Cheryl West (Jar the Floor) has adapted Doug Atchison’s 2006 screenplay for Akeelah and the Bee into a resplendent new play at the Children’s Theatre. Johanna Easley gives one of the most endearing performances you will see this year. She plays 11-year-old Akeelah, a girl whose prodigious spelling ability is both derided by jealous fellow students and unknown to her overworked mother. But then, her mother, like Akeelah and her brother, Reggie, are still reeling from the recent death of her husband and their father from gun violence. One of the many features of this richly complex but straightforward play is its implicit understanding of grief processes.
Fatefully, Akeelah can no longer hide her brilliance from the world despite being a girl being raised in a rough neighborhood with various layers of resistance bearing in on her. Again, fatefully, she is taken under the stern wing of Professor Mark Larabee (James A. Williams in top form) who coaches her on the origin of words and correct spelling in hopes of becoming the national spelling bee champion. And be warned, most of such words that come up in the play may make your head spin! (You may be smarter when you leave the theater, as well as being deeply moved).
Easley and Williams create a beguiling chemistry. She boldly stands toe-to-toe with his gravitas. This results in warm with and moving epiphanies. *Director Charles Randolph Wright’s entire production glistens with superb performances by both adult and younger actors. Zaria Graham is enjoyably volatile as Georgia, Akeelah’s gal pal.
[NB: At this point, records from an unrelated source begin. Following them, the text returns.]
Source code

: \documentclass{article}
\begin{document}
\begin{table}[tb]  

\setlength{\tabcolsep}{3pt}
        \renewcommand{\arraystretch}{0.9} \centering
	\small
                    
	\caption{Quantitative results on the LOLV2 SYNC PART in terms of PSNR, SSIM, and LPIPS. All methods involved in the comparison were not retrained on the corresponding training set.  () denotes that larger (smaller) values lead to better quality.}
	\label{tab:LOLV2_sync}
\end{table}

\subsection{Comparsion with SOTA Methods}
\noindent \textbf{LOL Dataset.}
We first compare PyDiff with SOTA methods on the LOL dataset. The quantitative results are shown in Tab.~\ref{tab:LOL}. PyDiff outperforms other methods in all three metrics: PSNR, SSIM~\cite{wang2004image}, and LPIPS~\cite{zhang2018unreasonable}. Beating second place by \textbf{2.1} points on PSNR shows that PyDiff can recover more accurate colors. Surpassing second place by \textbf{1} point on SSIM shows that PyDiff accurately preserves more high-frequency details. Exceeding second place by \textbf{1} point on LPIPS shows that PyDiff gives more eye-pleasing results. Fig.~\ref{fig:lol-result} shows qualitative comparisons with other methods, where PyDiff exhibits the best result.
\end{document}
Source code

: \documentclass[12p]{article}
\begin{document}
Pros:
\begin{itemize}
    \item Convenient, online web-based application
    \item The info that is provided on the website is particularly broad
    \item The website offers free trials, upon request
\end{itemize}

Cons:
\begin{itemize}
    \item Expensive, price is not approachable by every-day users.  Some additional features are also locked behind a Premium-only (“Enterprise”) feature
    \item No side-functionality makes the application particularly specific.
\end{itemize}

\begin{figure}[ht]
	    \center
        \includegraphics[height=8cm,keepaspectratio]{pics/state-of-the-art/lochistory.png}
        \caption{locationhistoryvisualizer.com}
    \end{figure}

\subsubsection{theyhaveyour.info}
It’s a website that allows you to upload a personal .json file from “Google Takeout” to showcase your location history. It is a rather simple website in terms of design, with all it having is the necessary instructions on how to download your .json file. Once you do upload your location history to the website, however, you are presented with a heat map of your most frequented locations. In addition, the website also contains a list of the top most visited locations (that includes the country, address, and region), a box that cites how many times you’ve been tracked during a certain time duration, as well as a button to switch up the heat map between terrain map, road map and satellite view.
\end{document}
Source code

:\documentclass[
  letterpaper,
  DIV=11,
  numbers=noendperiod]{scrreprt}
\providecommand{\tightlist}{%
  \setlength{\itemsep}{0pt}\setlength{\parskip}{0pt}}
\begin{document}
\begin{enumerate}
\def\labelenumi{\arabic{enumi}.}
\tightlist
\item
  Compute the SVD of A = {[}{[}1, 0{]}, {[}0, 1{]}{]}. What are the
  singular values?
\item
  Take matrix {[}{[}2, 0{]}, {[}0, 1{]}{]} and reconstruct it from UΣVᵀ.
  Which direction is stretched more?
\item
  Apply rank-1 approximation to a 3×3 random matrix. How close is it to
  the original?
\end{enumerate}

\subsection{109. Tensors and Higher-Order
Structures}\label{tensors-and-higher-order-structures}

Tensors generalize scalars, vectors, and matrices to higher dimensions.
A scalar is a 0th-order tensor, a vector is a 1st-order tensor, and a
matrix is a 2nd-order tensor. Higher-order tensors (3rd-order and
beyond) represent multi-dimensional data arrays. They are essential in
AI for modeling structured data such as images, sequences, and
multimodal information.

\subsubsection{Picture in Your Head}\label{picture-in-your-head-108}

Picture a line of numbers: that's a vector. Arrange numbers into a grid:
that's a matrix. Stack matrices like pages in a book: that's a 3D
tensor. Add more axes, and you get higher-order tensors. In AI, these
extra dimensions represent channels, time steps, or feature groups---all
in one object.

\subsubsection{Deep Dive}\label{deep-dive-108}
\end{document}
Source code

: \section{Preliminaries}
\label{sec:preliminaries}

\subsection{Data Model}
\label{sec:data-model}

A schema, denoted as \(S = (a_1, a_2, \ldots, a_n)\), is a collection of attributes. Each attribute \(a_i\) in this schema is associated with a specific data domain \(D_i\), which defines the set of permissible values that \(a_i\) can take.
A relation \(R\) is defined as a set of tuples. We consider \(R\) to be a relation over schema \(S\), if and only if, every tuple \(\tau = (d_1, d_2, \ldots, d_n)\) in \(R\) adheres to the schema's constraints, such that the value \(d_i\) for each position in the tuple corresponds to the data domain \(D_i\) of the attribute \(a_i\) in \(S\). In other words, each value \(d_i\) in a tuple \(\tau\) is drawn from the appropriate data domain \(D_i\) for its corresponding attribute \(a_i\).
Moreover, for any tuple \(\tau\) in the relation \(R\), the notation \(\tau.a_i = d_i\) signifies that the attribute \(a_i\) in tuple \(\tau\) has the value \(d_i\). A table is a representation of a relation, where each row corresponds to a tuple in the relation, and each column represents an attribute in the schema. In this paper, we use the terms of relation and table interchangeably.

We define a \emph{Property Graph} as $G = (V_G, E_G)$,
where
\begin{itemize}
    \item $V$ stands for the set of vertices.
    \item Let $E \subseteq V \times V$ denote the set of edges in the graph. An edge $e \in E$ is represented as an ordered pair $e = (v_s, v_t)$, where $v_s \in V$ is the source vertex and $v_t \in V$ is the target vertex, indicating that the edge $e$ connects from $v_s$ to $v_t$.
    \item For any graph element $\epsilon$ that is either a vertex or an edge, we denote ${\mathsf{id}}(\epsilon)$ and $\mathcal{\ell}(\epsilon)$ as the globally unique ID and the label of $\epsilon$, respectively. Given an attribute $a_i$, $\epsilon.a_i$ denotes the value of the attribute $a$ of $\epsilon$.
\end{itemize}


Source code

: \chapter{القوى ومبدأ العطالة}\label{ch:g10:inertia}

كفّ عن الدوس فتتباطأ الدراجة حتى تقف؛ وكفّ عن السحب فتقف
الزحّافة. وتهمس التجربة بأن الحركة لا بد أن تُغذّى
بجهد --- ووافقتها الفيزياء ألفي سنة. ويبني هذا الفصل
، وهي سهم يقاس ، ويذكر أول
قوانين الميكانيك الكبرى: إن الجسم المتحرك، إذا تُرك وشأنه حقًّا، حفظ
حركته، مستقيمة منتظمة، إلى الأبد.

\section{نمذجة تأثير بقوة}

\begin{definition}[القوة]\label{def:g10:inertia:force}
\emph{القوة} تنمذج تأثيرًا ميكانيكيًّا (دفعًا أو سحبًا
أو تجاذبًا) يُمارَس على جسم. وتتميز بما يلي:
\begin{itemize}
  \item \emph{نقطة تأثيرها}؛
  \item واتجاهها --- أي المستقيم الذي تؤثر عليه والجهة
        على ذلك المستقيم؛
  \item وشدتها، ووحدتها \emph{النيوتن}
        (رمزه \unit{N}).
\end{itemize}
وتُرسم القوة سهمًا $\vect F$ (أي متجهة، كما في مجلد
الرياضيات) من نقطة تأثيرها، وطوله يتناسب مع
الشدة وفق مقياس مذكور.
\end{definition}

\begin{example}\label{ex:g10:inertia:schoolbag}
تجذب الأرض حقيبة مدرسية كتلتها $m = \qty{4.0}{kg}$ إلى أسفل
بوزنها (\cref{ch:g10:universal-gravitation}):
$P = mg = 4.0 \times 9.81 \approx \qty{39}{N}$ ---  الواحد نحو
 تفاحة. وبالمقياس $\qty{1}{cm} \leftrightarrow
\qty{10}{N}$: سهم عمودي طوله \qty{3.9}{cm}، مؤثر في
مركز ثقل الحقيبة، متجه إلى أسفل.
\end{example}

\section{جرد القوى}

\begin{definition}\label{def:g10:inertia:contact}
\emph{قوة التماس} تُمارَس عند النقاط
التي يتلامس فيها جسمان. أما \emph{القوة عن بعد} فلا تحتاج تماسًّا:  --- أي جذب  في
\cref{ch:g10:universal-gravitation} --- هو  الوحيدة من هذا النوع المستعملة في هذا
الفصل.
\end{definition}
In a year in which Aimee K. Bryant has uplifted in The Color Purple at Park Square, The Gospel of Lovingkindness at Pillsbury House, and in The Nature Crown from Theater Forever at the Guthrie, she shows us once again why she persists as being one of the most likable presences in Twin Cities theater. Her terrific turn as Akeelah’s beleaguered mother on the one hand frustrates because she can’t see her daughter’s brilliance, and on the other you can’t help but empathize with this single mom. Greta Oglesby as their devout neighbor and Shawn Hamilton as Drunk Willie bring zestful vitality to their roles.
The pressure on kids to be perfect is one of the play’s piercing indictments. This is chillingly rendered by Michael Sung-Ho as the overbearing father of prodigal speller, Dylan, played to ultimately touching effect by Sean Phinney. Mirroring this is a vulnerable Nathan Barlow as Reggie and an intimidating Darius Dotch as his questionable older street associate. Leo James charms as Javier, a boy competitor infatuated with Akeelah. He symbolizes sweetness and sportsmanship. What a wonderful message for people of all ages and races.
Alexander V. Nichols’s clever set, Sten Severson’s sound design, and Victor Zupanc’s music enhance the production vibrantly. Jessica Jahn’s costumes capture the social realities of the play. Michael Gilliam’s lighting suits the action well.